I thought about how we’d all looked five years earlier, when our parents brought us to our first day. Our uniforms were all too big and our hats too stiff. My shoes were straight out of the box, without a single mark or scuff. Some of us were new and shiny too. Others had marks and scuffs already. My limited-edition brain doesn’t seem like such a big mark anymore, not after everything else that’s happened.
‘We did it, Brain, we made it. Can you believe it?’ Dee said. She was beaming. She always knows exactly how to handle big life moments. She gets things right. I told her it hardly felt real, because that seemed like a thing to say. The other students and our parents lined the footpath at the entrance to make a tunnel for us to walk through. I guess it was our chance to say goodbye to our friends in other year levels. I didn’t know any of them, not really. People were crying, even teachers were crying. Why were our teachers crying? I wasn’t crying, but I knew I wouldn’t be. I put on my sunglasses and hoped it looked like I’d had to do that because I was crying.

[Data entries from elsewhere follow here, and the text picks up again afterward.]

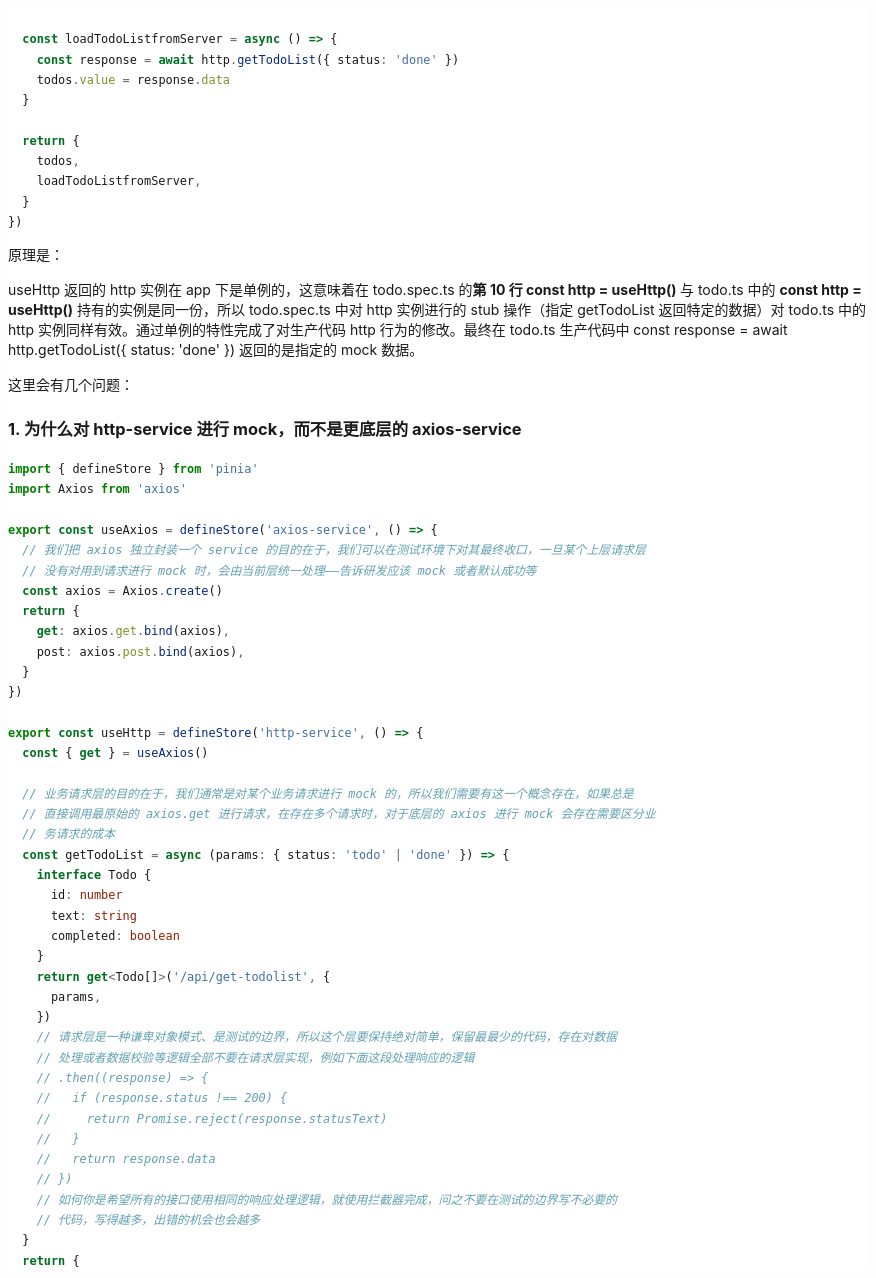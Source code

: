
 ```typescript

  const loadTodoListfromServer = async () => {
    const response = await http.getTodoList({ status: 'done' })
    todos.value = response.data
  }

  return {
    todos,
    loadTodoListfromServer,
  }
})
```

原理是：

useHttp 返回的 http 实例在 app 下是单例的，这意味着在 todo.spec.ts 的<b>第 10 行 const http = useHttp() </b> 与 todo.ts 中的 <b>const http = useHttp()</b> 持有的实例是同一份，所以 todo.spec.ts 中对 http 实例进行的 stub 操作（指定 getTodoList 返回特定的数据）对 todo.ts 中的 http 实例同样有效。通过单例的特性完成了对生产代码 http 行为的修改。最终在 todo.ts 生产代码中 const response = await http.getTodoList({ status: 'done' }) 返回的是指定的 mock 数据。


这里会有几个问题：
### 1. 为什么对 http-service 进行 mock，而不是更底层的 axios-service
```typescript
import { defineStore } from 'pinia'
import Axios from 'axios'

export const useAxios = defineStore('axios-service', () => {
  // 我们把 axios 独立封装一个 service 的目的在于，我们可以在测试环境下对其最终收口，一旦某个上层请求层
  // 没有对用到请求进行 mock 时，会由当前层统一处理——告诉研发应该 mock 或者默认成功等
  const axios = Axios.create()
  return {
    get: axios.get.bind(axios),
    post: axios.post.bind(axios),
  }
})

export const useHttp = defineStore('http-service', () => {
  const { get } = useAxios()

  // 业务请求层的目的在于，我们通常是对某个业务请求进行 mock 的，所以我们需要有这一个概念存在，如果总是
  // 直接调用最原始的 axios.get 进行请求，在存在多个请求时，对于底层的 axios 进行 mock 会存在需要区分业
  // 务请求的成本
  const getTodoList = async (params: { status: 'todo' | 'done' }) => {
    interface Todo {
      id: number
      text: string
      completed: boolean
    }
    return get<Todo[]>('/api/get-todolist', {
      params,
    })
    // 请求层是一种谦卑对象模式、是测试的边界，所以这个层要保持绝对简单，保留最最少的代码，存在对数据
    // 处理或者数据校验等逻辑全部不要在请求层实现，例如下面这段处理响应的逻辑
    // .then((response) => {
    //   if (response.status !== 200) {
    //     return Promise.reject(response.statusText)
    //   }
    //   return response.data
    // })
    // 如何你是希望所有的接口使用相同的响应处理逻辑，就使用拦截器完成，问之不要在测试的边界写不必要的
    // 代码，写得越多，出错的机会也会越多
  }
  return {
```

Maybe I was struggling to absorb the enormity of the moment, but it just didn’t feel like a big moment. Not like when you died. In that moment I’d felt as though I was watching a tsunami racing to shore, and there was nothing left to do but wait for it to hit me. I’d been frozen by the sense of grief to come. Graduation felt more like I was watching a movie about a large wave rushing to shore, but I wasn’t emotionally invested enough in any of the characters to worry about what might happen to them. It felt like the kind of movie I’d switch off before the end.
Mum was crying, actually, when I walked past her in the tunnel. She was crying hard. Her shoulders were bouncing and she’d wrapped her arms around herself in a hug. I don’t know if it was about me, or you, or her. But something had got to her. I’d hoped to comfort her, but she had stopped by the time I found her afterwards, and neither of us could say much on the drive home. There’s not much to say about anything today. I’m like a zoo animal released into the wild, completely unprepared for life outside my secure enclosure. I know the wild is supposed to be the better choice for me, for anyone, but I’m used to the daily feed and the zookeepers, who make sure I’m safe. I like the four walls, or I like what I know, anyway. There isn’t a great survival rate for released animals, and I completely understand why.
The rest of the year level went to the pier after school to jump into the water in their uniforms. Dee asked me if I minded that she went. I said I didn’t, because I didn’t. I just didn’t want to go myself.
I went to my appointment with Dr Lim instead. We talked about Schoolies and when she asked me whether I was looking forward to it, I couldn’t answer. It was something to do with the small things feeling big, and the big things not feeling like anything at all. It’s something to do with the calm moments that happen at Robins but not with my school friends. It’s something to do with you and Mum and Dad and Ollie and Aggie and Dee and even Mitch. It’s something to do with brain wires and cringe lists and nicknames and being in the moment and tracing the lines. It’s something— I just can’t figure out how to say it. Maybe you know what it is.